== Data records

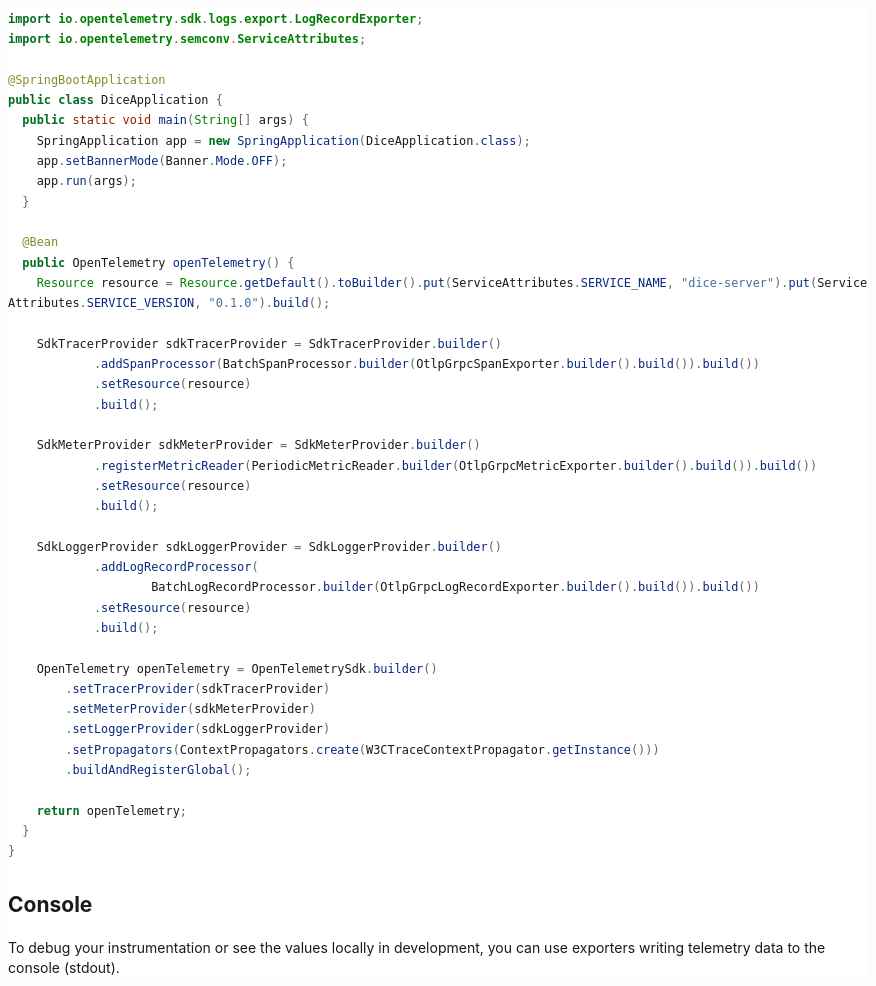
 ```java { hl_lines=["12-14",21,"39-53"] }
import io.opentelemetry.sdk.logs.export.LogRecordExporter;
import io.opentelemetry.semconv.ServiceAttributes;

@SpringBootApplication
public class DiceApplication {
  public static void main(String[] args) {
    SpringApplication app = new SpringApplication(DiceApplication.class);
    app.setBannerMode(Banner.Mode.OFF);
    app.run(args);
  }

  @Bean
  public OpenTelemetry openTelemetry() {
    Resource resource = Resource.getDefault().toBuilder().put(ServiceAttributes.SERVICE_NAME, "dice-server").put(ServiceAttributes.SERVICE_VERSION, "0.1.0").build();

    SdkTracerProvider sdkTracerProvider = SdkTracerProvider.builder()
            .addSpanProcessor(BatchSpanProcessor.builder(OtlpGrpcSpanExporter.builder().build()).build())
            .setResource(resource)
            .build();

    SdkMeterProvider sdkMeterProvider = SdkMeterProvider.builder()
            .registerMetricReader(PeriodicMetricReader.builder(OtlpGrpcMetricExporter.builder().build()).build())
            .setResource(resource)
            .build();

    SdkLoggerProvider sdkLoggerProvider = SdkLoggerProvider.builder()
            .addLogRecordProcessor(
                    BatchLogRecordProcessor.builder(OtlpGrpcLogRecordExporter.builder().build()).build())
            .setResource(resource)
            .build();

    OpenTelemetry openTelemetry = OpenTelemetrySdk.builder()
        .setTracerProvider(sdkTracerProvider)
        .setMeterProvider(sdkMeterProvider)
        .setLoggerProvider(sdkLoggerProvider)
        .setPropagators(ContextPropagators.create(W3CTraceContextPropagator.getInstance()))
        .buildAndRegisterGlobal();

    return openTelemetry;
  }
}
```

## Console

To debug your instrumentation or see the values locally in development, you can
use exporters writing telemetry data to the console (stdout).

====
== Data records

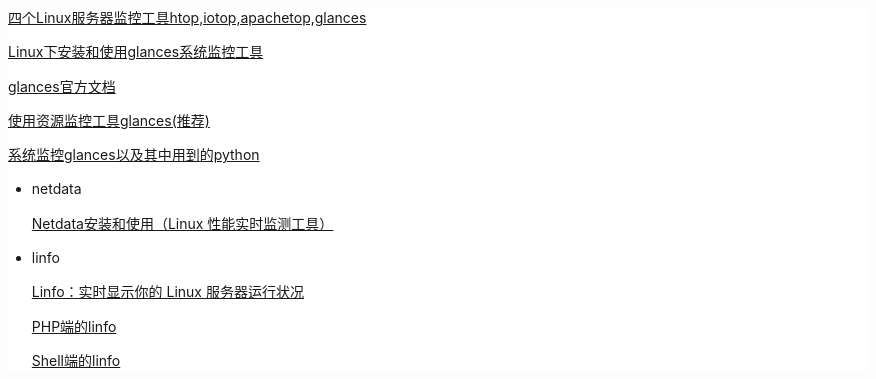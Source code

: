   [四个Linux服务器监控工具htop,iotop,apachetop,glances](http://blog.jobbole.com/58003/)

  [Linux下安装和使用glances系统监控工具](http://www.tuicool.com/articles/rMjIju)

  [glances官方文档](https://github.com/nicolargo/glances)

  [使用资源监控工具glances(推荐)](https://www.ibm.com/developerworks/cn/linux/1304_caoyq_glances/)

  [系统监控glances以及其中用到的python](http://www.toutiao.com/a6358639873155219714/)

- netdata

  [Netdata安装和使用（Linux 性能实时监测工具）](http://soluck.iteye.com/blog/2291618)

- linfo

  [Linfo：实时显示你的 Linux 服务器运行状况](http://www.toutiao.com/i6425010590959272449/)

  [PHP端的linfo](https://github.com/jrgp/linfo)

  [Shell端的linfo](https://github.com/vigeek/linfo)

====

> Problem requirements:
Each line above that includes the word "sdkTracerProvider" is to be copied.

> Exercise answer:
    SdkTracerProvider sdkTracerProvider = SdkTracerProvider.builder()
        .setTracerProvider(sdkTracerProvider)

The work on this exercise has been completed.